Good-looking students, bigoted adolescents, and the son of Jafar—here’s what you might have missed in news and thoughts related to student engagement, school climate, and the world that affects them.
“The seemingly contradictory conclusions that overall crime and victimization in schools are going down and that our society is more concerned about school safety are actually both true and can co-exist.”
—University of Southern California professor Ron Avi Astor, on what it takes to create safe schools for children
“That’s right: in the 90s, you could get paid by rating the attractiveness of confidence-compromised adolescents.”

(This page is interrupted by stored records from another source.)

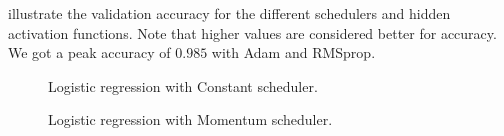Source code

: \documentclass{article}
\theoremstyle{definition}
\begin{document}
 illustrate the validation accuracy for the different schedulers and hidden activation functions. Note that higher values are considered better for accuracy. We got a peak accuracy of $0.985$ with Adam and RMSprop.

\begin{figure}[H]%
    \centering
    \qquad
    \caption{Logistic regression with Constant scheduler.}%
    \label{fig:1CancerConstant}%
\end{figure}
\begin{figure}[H]%
    \centering
    \qquad
    \caption{Logistic regression with Momentum scheduler.}%
    \label{fig:1CancerMomentum}%
\end{figure}
\end{document}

—Gawker’s Sarah Hedgecock, writing on a new study that says attractive students get better grades
“I’d plead with him to live up to his potential. He’d look at me blankly, as if to say ‘Why so serious?’”

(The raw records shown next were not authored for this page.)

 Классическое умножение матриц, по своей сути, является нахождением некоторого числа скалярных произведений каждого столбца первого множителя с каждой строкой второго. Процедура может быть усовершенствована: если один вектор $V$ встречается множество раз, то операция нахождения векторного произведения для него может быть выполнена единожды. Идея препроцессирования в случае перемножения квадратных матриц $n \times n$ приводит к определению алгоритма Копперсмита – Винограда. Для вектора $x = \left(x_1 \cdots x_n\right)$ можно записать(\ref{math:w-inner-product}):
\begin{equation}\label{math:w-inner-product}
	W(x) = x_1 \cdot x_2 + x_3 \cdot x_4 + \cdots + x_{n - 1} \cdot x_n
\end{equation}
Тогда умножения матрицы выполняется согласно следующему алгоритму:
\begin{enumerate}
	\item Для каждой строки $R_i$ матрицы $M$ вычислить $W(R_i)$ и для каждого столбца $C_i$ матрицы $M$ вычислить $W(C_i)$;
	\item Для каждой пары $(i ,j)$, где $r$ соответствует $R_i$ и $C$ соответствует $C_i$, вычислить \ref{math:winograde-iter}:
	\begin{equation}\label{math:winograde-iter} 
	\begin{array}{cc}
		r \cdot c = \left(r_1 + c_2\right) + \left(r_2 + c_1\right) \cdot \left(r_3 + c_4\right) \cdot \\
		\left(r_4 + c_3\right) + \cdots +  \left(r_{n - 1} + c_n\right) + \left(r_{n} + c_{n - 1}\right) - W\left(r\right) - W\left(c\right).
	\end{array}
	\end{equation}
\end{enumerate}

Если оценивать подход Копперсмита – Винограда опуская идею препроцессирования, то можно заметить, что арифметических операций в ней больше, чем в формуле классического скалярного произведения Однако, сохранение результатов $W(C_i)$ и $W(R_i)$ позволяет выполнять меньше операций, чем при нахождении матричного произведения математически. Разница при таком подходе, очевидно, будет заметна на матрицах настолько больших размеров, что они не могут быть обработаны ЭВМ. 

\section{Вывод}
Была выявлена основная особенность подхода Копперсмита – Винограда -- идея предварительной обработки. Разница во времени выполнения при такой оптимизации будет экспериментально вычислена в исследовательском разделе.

—Christina Vercelletto, for XOJane, describing her child with special needs in an open letter to his school principal
“The school’s criticism is of inappropriate language and sexually suggestive behavior, and their interests are not in educating girls on race and gender or punishing them for bullying, but in upholding the institution’s reputation as Sydney’s best girls’ school.”
—The Balder & Dash blog’s Jemima Bucknell, on “Ja’Mie: Private School Girl,” an Australian TV show about a man acting like a teenage girl
“While I’m pretty excited by the idea of discovering what those famous baddies’ babies are up to, I don’t have a whole lot of faith that this will be any good.”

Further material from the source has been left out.